Durante un'escursione, nell'estate del 1997, fummo attratti da un megalite che presentava caratteristiche di dolmen e di cui, nel dicembre del 1997, segnalai il ritrovamento alla Soprintendenza Archeologica della Puglia (foto n° 1-1a).

Un sopralluogo effettuato da esperti guidati dalla dott.ssa Tunzi, Responsabile per la Preistoria, in tutta la Puglia, ufficializzò il megalite come “ dolmen del periodo neolitico e situato in un'area dolmenica”. Le immagini del dolmen vennero pubblicate, il 23 marzo 1999, in “ Ipogei della Daunia e Preistoria di un Territorio”, opera curata dal Ministero per I Beni e le attività culturali, Soprintendenza Archeologica della Puglia, con il patrocinio della Banca del Monte di Foggia.
Proprio basandoci sull'opinione della Soprintendenza che si riferiva ad “ un'area dolmenica”, i miei amici ed io abbiamo continuato ad esplorare la zona di Pulsano e di Valle Spadella, ritenendo di aver individuato altri, interessanti, monumenti megalitici.
In Puglia gli insediamenti megalitici si concentrano nel Salento, nel Tarantino e lungo la fascia costiera del Barese. Nel Nord della regione i ritrovamenti di monumenti dolmenici riguardano la zona di Rignano Garganico e quella, su mia segnalazione, di Pulsano a Monte Sant'Angelo.
Incoraggiato, quindi a proseguire le indagini, su questo territorio proteso sul mare dove i monumenti megalitici potevano avere la valenza di osservatori o di luogo di culto o di protezione alle attività di sostentamento, come la transumanza del bestiame, ho individuato, con gli amici di sempre, altri monumenti megalitici, segnalandoli puntualmente alla Soprintendenza Archeologica.

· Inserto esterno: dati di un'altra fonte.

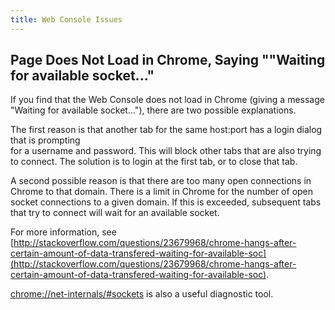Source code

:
 ```yaml
---
title: Web Console Issues
---
```


## Page Does Not Load in Chrome, Saying ""Waiting for available socket..."

If you find that the Web Console does not load in Chrome (giving a message "Waiting for available 
socket..."), there are two possible explanations.

The first reason is that another tab for the same host:port has a login dialog that is prompting  
for a username and password. This will block other tabs that are also trying to connect. The 
solution is to login at the first tab, or to close that tab.

A second possible reason is that there are too many open connections in Chrome to that domain. 
There is a limit in Chrome for the number of open socket connections to a given domain. If this
is exceeded, subsequent tabs that try to connect will wait for an available socket.

For more information, see 
[http://stackoverflow.com/questions/23679968/chrome-hangs-after-certain-amount-of-data-transfered-waiting-for-available-soc](http://stackoverflow.com/questions/23679968/chrome-hangs-after-certain-amount-of-data-transfered-waiting-for-available-soc).

[chrome://net-internals/#sockets](chrome://net-internals/#sockets) is also a useful diagnostic tool.
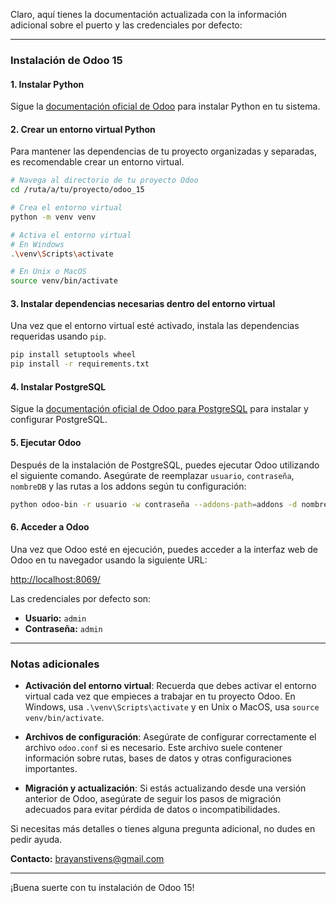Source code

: Claro, aquí tienes la documentación actualizada con la información adicional sobre el puerto y las credenciales por defecto:

---

### Instalación de Odoo 15

#### 1. Instalar Python
Sigue la [documentación oficial de Odoo](https://www.odoo.com/documentation/15.0/administration/on_premise/source.html#python) para instalar Python en tu sistema.

#### 2. Crear un entorno virtual Python
Para mantener las dependencias de tu proyecto organizadas y separadas, es recomendable crear un entorno virtual.

```bash
# Navega al directorio de tu proyecto Odoo
cd /ruta/a/tu/proyecto/odoo_15

# Crea el entorno virtual
python -m venv venv

# Activa el entorno virtual
# En Windows
.\venv\Scripts\activate

# En Unix o MacOS
source venv/bin/activate
```

#### 3. Instalar dependencias necesarias dentro del entorno virtual

Una vez que el entorno virtual esté activado, instala las dependencias requeridas usando `pip`.

```bash
pip install setuptools wheel
pip install -r requirements.txt
```

#### 4. Instalar PostgreSQL

Sigue la [documentación oficial de Odoo para PostgreSQL](https://www.odoo.com/documentation/15.0/administration/on_premise/source.html#postgresql) para instalar y configurar PostgreSQL.

#### 5. Ejecutar Odoo

Después de la instalación de PostgreSQL, puedes ejecutar Odoo utilizando el siguiente comando. Asegúrate de reemplazar `usuario`, `contraseña`, `nombreDB` y las rutas a los addons según tu configuración:

```bash
python odoo-bin -r usuario -w contraseña --addons-path=addons -d nombreDB -i base
```

#### 6. Acceder a Odoo

Una vez que Odoo esté en ejecución, puedes acceder a la interfaz web de Odoo en tu navegador usando la siguiente URL:

[http://localhost:8069/](http://localhost:8069/)

Las credenciales por defecto son:
- **Usuario:** `admin`
- **Contraseña:** `admin`

---

### Notas adicionales

- **Activación del entorno virtual**: Recuerda que debes activar el entorno virtual cada vez que empieces a trabajar en tu proyecto Odoo. En Windows, usa `.\venv\Scripts\activate` y en Unix o MacOS, usa `source venv/bin/activate`.

- **Archivos de configuración**: Asegúrate de configurar correctamente el archivo `odoo.conf` si es necesario. Este archivo suele contener información sobre rutas, bases de datos y otras configuraciones importantes.

- **Migración y actualización**: Si estás actualizando desde una versión anterior de Odoo, asegúrate de seguir los pasos de migración adecuados para evitar pérdida de datos o incompatibilidades.

Si necesitas más detalles o tienes alguna pregunta adicional, no dudes en pedir ayuda.

**Contacto:** brayanstivens@gmail.com

---

¡Buena suerte con tu instalación de Odoo 15!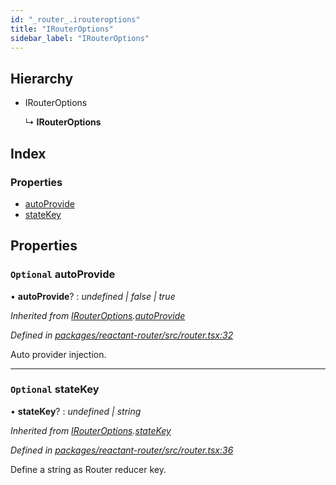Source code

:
 ```yaml
---
id: "_router_.irouteroptions"
title: "IRouterOptions"
sidebar_label: "IRouterOptions"
---
```


## Hierarchy

* IRouterOptions

  ↳ **IRouterOptions**

## Index

### Properties

* [autoProvide](_router_.irouteroptions.md#optional-autoprovide)
* [stateKey](_router_.irouteroptions.md#optional-statekey)

## Properties

### `Optional` autoProvide

• **autoProvide**? : *undefined | false | true*

*Inherited from [IRouterOptions](_router_.irouteroptions.md).[autoProvide](_router_.irouteroptions.md#optional-autoprovide)*

*Defined in [packages/reactant-router/src/router.tsx:32](https://github.com/unadlib/reactant/blob/5a9891fd/packages/reactant-router/src/router.tsx#L32)*

Auto provider injection.

___

### `Optional` stateKey

• **stateKey**? : *undefined | string*

*Inherited from [IRouterOptions](_router_.irouteroptions.md).[stateKey](_router_.irouteroptions.md#optional-statekey)*

*Defined in [packages/reactant-router/src/router.tsx:36](https://github.com/unadlib/reactant/blob/5a9891fd/packages/reactant-router/src/router.tsx#L36)*

Define a string as Router reducer key.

Nel dicembre del 1998, segnalavo una seconda, interessante, costruzione megalitica a camera singola, sita a qualche chilometro da Mattinata, in prossimità di una grotta, (foto n°2-2a) e, ancora, un ipotetico menhir, alle spalle della zona industriale di Monte Sant'Angelo-Manfredonia, su di un terreno che degrada verso il mare, al di sotto delle rocce del Monastero di Pulsano, zona di tombe rupestri, di ipogei e di grotte, come Grotta Scaloria, terza segnalazione, (foto n°3-3a).

Nel novembre del 2004, dopo molte verifiche e approfondimenti, segnalavo un quarto ritrovamento, probabilmente un dolmen, con le stesse caratteristiche del primo dolmen di Pulsano, ufficializzato dalla Soprintendenza a circa due chilometri da quest'ultimo, verso Pulsano; anche questo dolmen è a camera semplice, reca lo stesso elemento-simbolo scolpito nella roccia a tre metri dall'ingresso, è rivolto verso il mare e presenta il lastrone di copertura spezzato in due parti per l'espandersi di una enorme quercia (foto n°4-4a).

 

 

Nel giugno del 2007, segnalavo il ritrovamento di un quinto monumento megalitico, in Via Valle Spadella, a circa due chilometri dall'abitato, in una località rocciosa e scoscesa, a cavea, in prossimità di alcune grotte. Anche questo dolmen, orientato a sud-est, verso il mare, è a camera singola, con il masso di copertura lavorato a forma conica su base ellittica, poggiato su quattro massi più piccoli; al culmine del masso di copertura, si può notare la scultura di un elemento verticale, di forma cubica e, probabilmente, base di simulacri, simile a quelli riscontrati negli altri dolmen della zona di Pulsano (foto n°5-5a).

 

A gennaio 2008 segnalai il ritrovamento di un sesto dolmen in zona Pulsano, lungo la Via Valle Spadella, ubicato a centosettanta metri, circa, da quello precedente. Questo megalite è a camera multipla, ha una lunghezza di dodici metri, circa, un'altezza di circa quattro metri ed è sormontato da un masso a forma di disco, lavorato dall'uomo, con un diametro di tre metri e mezzo, circa.
Il dolmen, perfettamente parallelo al pendio roccioso, presenta, lateralmente, un camminamento che lascia intravedere una seconda parete del dolmen, fatta di pietre di diverse dimensioni, crollate in seguito ad eventi naturali e ancora sparse sul terreno antistante.
Questo Grande Dolmen ha una struttura imponente e, compreso il grande disco che lo sovrasta, raggiunge un'altezza di otto metri, circa (foto n°6-6a).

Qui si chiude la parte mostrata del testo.